By Elizabeth Barhydt
When Lexi Gazy talks about the New Canaan Farmers Market, she’s describing more than a place to buy peaches or pasture-raised pork. She’s painting a vision of community resilience, environmental stewardship, and personal connection-one that begins with a handshake and ends with a reusable jar of almond butter.
For 26 years, Gazy has served as Market Master, guiding the market as a living, breathing example of what “local” can and should look like. “It’s not about me,” she insists. “We lean on each other. That’s the beauty of it.”
A Web of Local Support
The market’s vendors don’t just sell side by side-they support each other’s businesses. Kneads Bakery sources vegetables from Riverbank Farm. An empanada stand buys ingredients grown across the aisle. “Of course we try to use each other. It creates a local flavor,” Gazy says. “People want to have a local dish on their table.”

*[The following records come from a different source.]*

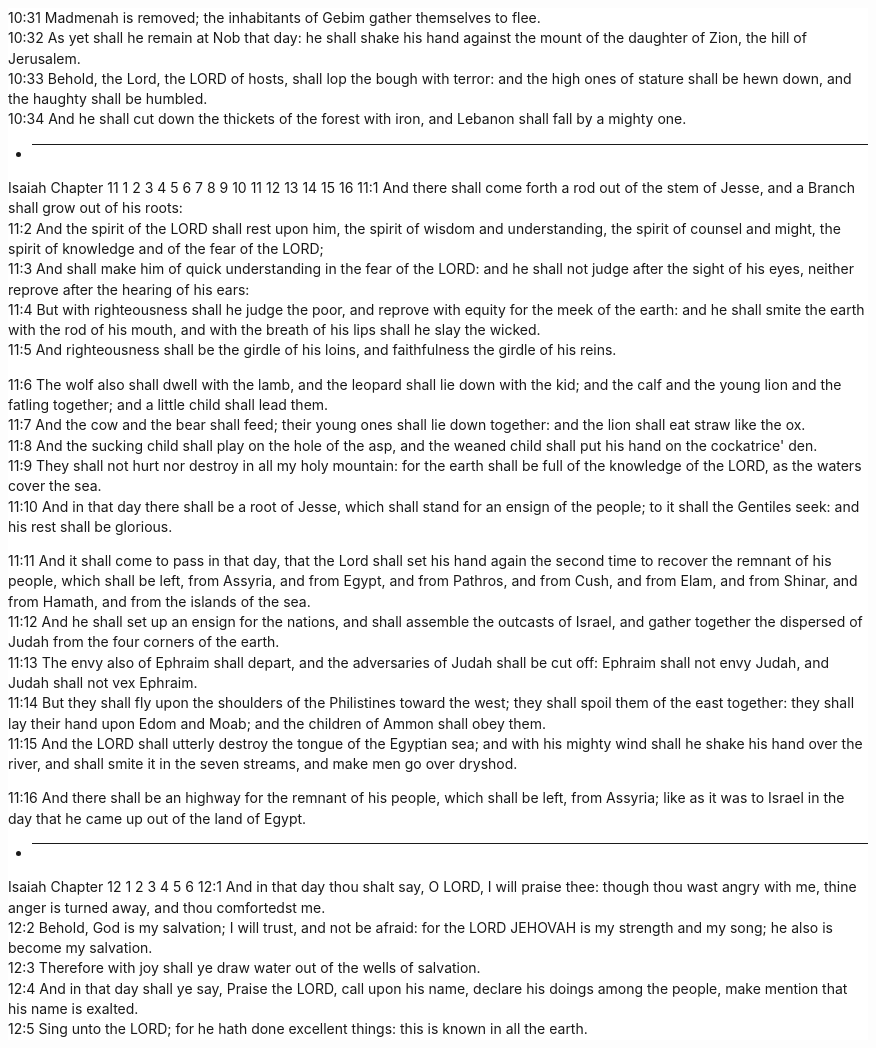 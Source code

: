 10:31 Madmenah is removed; the inhabitants of Gebim gather themselves to flee.  
10:32 As yet shall he remain at Nob that day: he shall shake his hand against the mount of the daughter of Zion, the hill of Jerusalem.  
10:33 Behold, the Lord, the LORD of hosts, shall lop the bough with terror: and the high ones of stature shall be hewn down, and the haughty shall be humbled.  
10:34 And he shall cut down the thickets of the forest with iron, and Lebanon shall fall by a mighty one.  
* ----------------------------------------
Isaiah Chapter 11 
 1 2 3 4 5 6 7 8 9 10 11 12 13 14 15 16 
11:1 And there shall come forth a rod out of the stem of Jesse, and a Branch shall grow out of his roots:  
11:2 And the spirit of the LORD shall rest upon him, the spirit of wisdom and understanding, the spirit of counsel and might, the spirit of knowledge and of the fear of the LORD;  
11:3 And shall make him of quick understanding in the fear of the LORD: and he shall not judge after the sight of his eyes, neither reprove after the hearing of his ears:  
11:4 But with righteousness shall he judge the poor, and reprove with equity for the meek of the earth: and he shall smite the earth with the rod of his mouth, and with the breath of his lips shall he slay the wicked.  
11:5 And righteousness shall be the girdle of his loins, and faithfulness the girdle of his reins.  

11:6 The wolf also shall dwell with the lamb, and the leopard shall lie down with the kid; and the calf and the young lion and the fatling together; and a little child shall lead them.  
11:7 And the cow and the bear shall feed; their young ones shall lie down together: and the lion shall eat straw like the ox.  
11:8 And the sucking child shall play on the hole of the asp, and the weaned child shall put his hand on the cockatrice' den.  
11:9 They shall not hurt nor destroy in all my holy mountain: for the earth shall be full of the knowledge of the LORD, as the waters cover the sea.  
11:10 And in that day there shall be a root of Jesse, which shall stand for an ensign of the people; to it shall the Gentiles seek: and his rest shall be glorious.  

11:11 And it shall come to pass in that day, that the Lord shall set his hand again the second time to recover the remnant of his people, which shall be left, from Assyria, and from Egypt, and from Pathros, and from Cush, and from Elam, and from Shinar, and from Hamath, and from the islands of the sea.  
11:12 And he shall set up an ensign for the nations, and shall assemble the outcasts of Israel, and gather together the dispersed of Judah from the four corners of the earth.  
11:13 The envy also of Ephraim shall depart, and the adversaries of Judah shall be cut off: Ephraim shall not envy Judah, and Judah shall not vex Ephraim.  
11:14 But they shall fly upon the shoulders of the Philistines toward the west; they shall spoil them of the east together: they shall lay their hand upon Edom and Moab; and the children of Ammon shall obey them.  
11:15 And the LORD shall utterly destroy the tongue of the Egyptian sea; and with his mighty wind shall he shake his hand over the river, and shall smite it in the seven streams, and make men go over dryshod.  

11:16 And there shall be an highway for the remnant of his people, which shall be left, from Assyria; like as it was to Israel in the day that he came up out of the land of Egypt.  
* ----------------------------------------
Isaiah Chapter 12 
 1 2 3 4 5 6 
12:1 And in that day thou shalt say, O LORD, I will praise thee: though thou wast angry with me, thine anger is turned away, and thou comfortedst me.  
12:2 Behold, God is my salvation; I will trust, and not be afraid: for the LORD JEHOVAH is my strength and my song; he also is become my salvation.  
12:3 Therefore with joy shall ye draw water out of the wells of salvation.  
12:4 And in that day shall ye say, Praise the LORD, call upon his name, declare his doings among the people, make mention that his name is exalted.  
12:5 Sing unto the LORD; for he hath done excellent things: this is known in all the earth.  
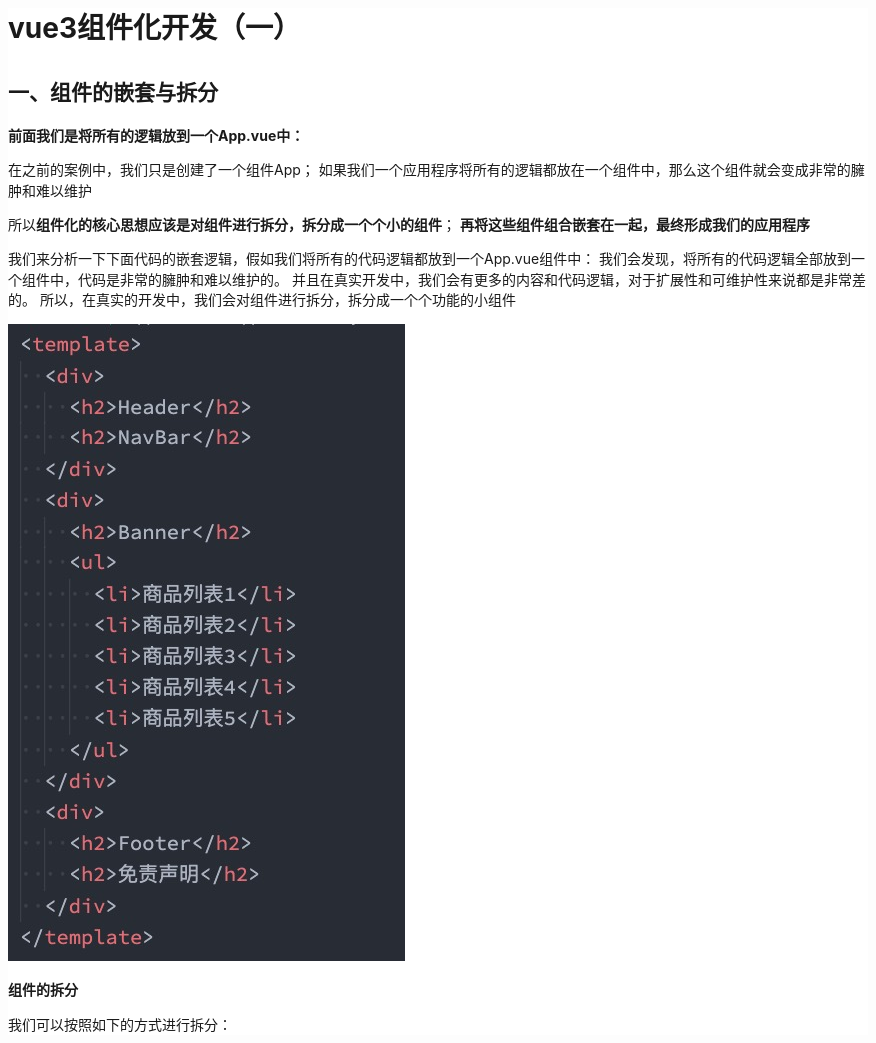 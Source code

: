 # vue3组件化开发（一）

## 一、**组件的嵌套与拆分**

**前面我们是将所有的逻辑放到一个App.vue中：** 

在之前的案例中，我们只是创建了一个组件App； 如果我们一个应用程序将所有的逻辑都放在一个组件中，那么这个组件就会变成非常的臃肿和难以维护 

所以**组件化的核心思想应该是对组件进行拆分，拆分成一个个小的组件**； **再将这些组件组合嵌套在一起，最终形成我们的应用程序** 

我们来分析一下下面代码的嵌套逻辑，假如我们将所有的代码逻辑都放到一个App.vue组件中： 我们会发现，将所有的代码逻辑全部放到一个组件中，代码是非常的臃肿和难以维护的。 并且在真实开发中，我们会有更多的内容和代码逻辑，对于扩展性和可维护性来说都是非常差的。 所以，在真实的开发中，我们会对组件进行拆分，拆分成一个个功能的小组件

![](../imgs/vue3/%E7%BB%84%E4%BB%B6%E7%9A%84%E5%B5%8C%E5%A5%97.png)

**组件的拆分**

我们可以按照如下的方式进行拆分： 

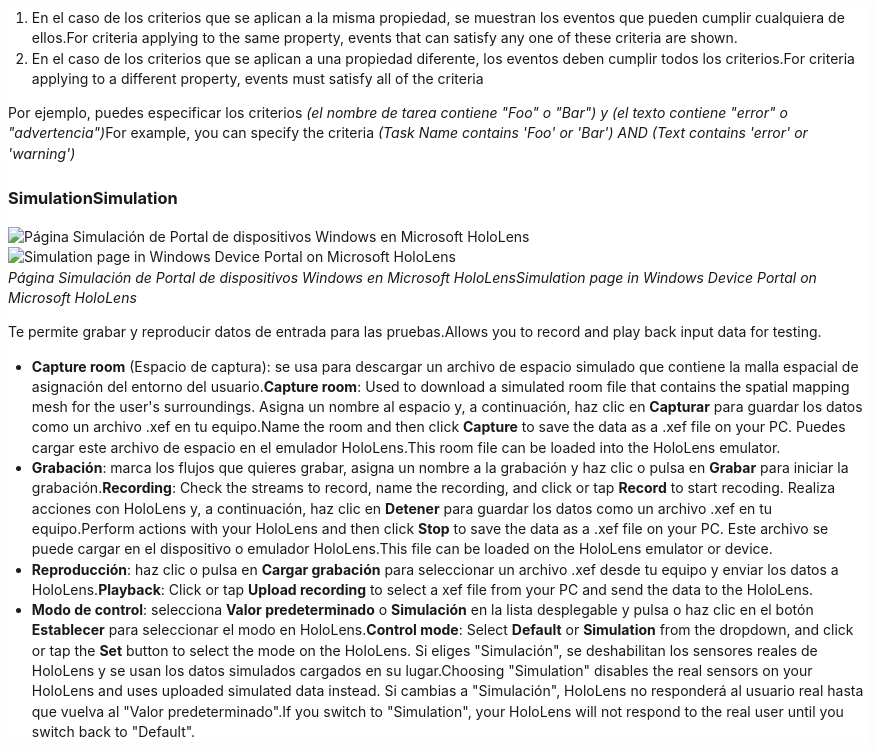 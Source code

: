   1. <span data-ttu-id="bb4a0-396">En el caso de los criterios que se aplican a la misma propiedad, se muestran los eventos que pueden cumplir cualquiera de ellos.</span><span class="sxs-lookup"><span data-stu-id="bb4a0-396">For criteria applying to the same property, events that can satisfy any one of these criteria are shown.</span></span>
   2. <span data-ttu-id="bb4a0-397">En el caso de los criterios que se aplican a una propiedad diferente, los eventos deben cumplir todos los criterios.</span><span class="sxs-lookup"><span data-stu-id="bb4a0-397">For criteria applying to a different property, events must satisfy all of the criteria</span></span>

<span data-ttu-id="bb4a0-398">Por ejemplo, puedes especificar los criterios *(el nombre de tarea contiene "Foo" o "Bar") y (el texto contiene "error" o "advertencia")*</span><span class="sxs-lookup"><span data-stu-id="bb4a0-398">For example, you can specify the criteria *(Task Name contains 'Foo' or 'Bar') AND (Text contains 'error' or 'warning')*</span></span>

### <a name="simulation"></a><span data-ttu-id="bb4a0-399">Simulation</span><span class="sxs-lookup"><span data-stu-id="bb4a0-399">Simulation</span></span>

<span data-ttu-id="bb4a0-400">![Página Simulación de Portal de dispositivos Windows en Microsoft HoloLens](images/windows-device-portal-simulation-page-1000px.png)</span><span class="sxs-lookup"><span data-stu-id="bb4a0-400">![Simulation page in Windows Device Portal on Microsoft HoloLens](images/windows-device-portal-simulation-page-1000px.png)</span></span><br>
<span data-ttu-id="bb4a0-401">*Página Simulación de Portal de dispositivos Windows en Microsoft HoloLens*</span><span class="sxs-lookup"><span data-stu-id="bb4a0-401">*Simulation page in Windows Device Portal on Microsoft HoloLens*</span></span>

<span data-ttu-id="bb4a0-402">Te permite grabar y reproducir datos de entrada para las pruebas.</span><span class="sxs-lookup"><span data-stu-id="bb4a0-402">Allows you to record and play back input data for testing.</span></span>
* <span data-ttu-id="bb4a0-403">**Capture room** (Espacio de captura): se usa para descargar un archivo de espacio simulado que contiene la malla espacial de asignación del entorno del usuario.</span><span class="sxs-lookup"><span data-stu-id="bb4a0-403">**Capture room**: Used to download a simulated room file that contains the spatial mapping mesh for the user's surroundings.</span></span> <span data-ttu-id="bb4a0-404">Asigna un nombre al espacio y, a continuación, haz clic en **Capturar** para guardar los datos como un archivo .xef en tu equipo.</span><span class="sxs-lookup"><span data-stu-id="bb4a0-404">Name the room and then click **Capture** to save the data as a .xef file on your PC.</span></span> <span data-ttu-id="bb4a0-405">Puedes cargar este archivo de espacio en el emulador HoloLens.</span><span class="sxs-lookup"><span data-stu-id="bb4a0-405">This room file can be loaded into the HoloLens emulator.</span></span>
* <span data-ttu-id="bb4a0-406">**Grabación**: marca los flujos que quieres grabar, asigna un nombre a la grabación y haz clic o pulsa en **Grabar** para iniciar la grabación.</span><span class="sxs-lookup"><span data-stu-id="bb4a0-406">**Recording**: Check the streams to record, name the recording, and click or tap **Record** to start recoding.</span></span> <span data-ttu-id="bb4a0-407">Realiza acciones con HoloLens y, a continuación, haz clic en **Detener** para guardar los datos como un archivo .xef en tu equipo.</span><span class="sxs-lookup"><span data-stu-id="bb4a0-407">Perform actions with your HoloLens and then click **Stop** to save the data as a .xef file on your PC.</span></span> <span data-ttu-id="bb4a0-408">Este archivo se puede cargar en el dispositivo o emulador HoloLens.</span><span class="sxs-lookup"><span data-stu-id="bb4a0-408">This file can be loaded on the HoloLens emulator or device.</span></span>
* <span data-ttu-id="bb4a0-409">**Reproducción**: haz clic o pulsa en **Cargar grabación** para seleccionar un archivo .xef desde tu equipo y enviar los datos a HoloLens.</span><span class="sxs-lookup"><span data-stu-id="bb4a0-409">**Playback**: Click or tap **Upload recording** to select a xef file from your PC and send the data to the HoloLens.</span></span>
* <span data-ttu-id="bb4a0-410">**Modo de control**: selecciona **Valor predeterminado** o **Simulación** en la lista desplegable y pulsa o haz clic en el botón **Establecer** para seleccionar el modo en HoloLens.</span><span class="sxs-lookup"><span data-stu-id="bb4a0-410">**Control mode**: Select **Default** or **Simulation** from the dropdown, and click or tap the **Set** button to select the mode on the HoloLens.</span></span> <span data-ttu-id="bb4a0-411">Si eliges "Simulación", se deshabilitan los sensores reales de HoloLens y se usan los datos simulados cargados en su lugar.</span><span class="sxs-lookup"><span data-stu-id="bb4a0-411">Choosing "Simulation" disables the real sensors on your HoloLens and uses uploaded simulated data instead.</span></span> <span data-ttu-id="bb4a0-412">Si cambias a "Simulación", HoloLens no responderá al usuario real hasta que vuelva al "Valor predeterminado".</span><span class="sxs-lookup"><span data-stu-id="bb4a0-412">If you switch to "Simulation", your HoloLens will not respond to the real user until you switch back to "Default".</span></span>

That desire for local goes far beyond taste. “Food consumption in the state is only 4% Connecticut grown,” Gazy explains. “Ninety-six percent of our food is imported. That’s bad for food security.” In an emergency, she notes, “If we doubled tomorrow, we’d still only be at 8%.”

Stewards of the Land
Supporting local farmers is, for Gazy, both a practical and philosophical imperative. “You’re supporting a Connecticut farmer who is taking care of land that would otherwise be developed, which is not sustainable,” she says. “His son and his daughter-hopefully, they’ll want to take on that heritage and that legacy… We need more stewards of the land.”
And supporting that stewardship often comes down to consumer choice: choosing a $45 filet at the farmers market over a $38 filet at a chain grocer. “You’re not just buying food,” Gazy says. “You’re investing in sustainability, in community, in the future of farming in this state.”
She believes in starting young, too: “There are many ways to feed children, but it has to start with education. Farmers need to be seen as essential in school systems. Without farmers, you can’t do anything.”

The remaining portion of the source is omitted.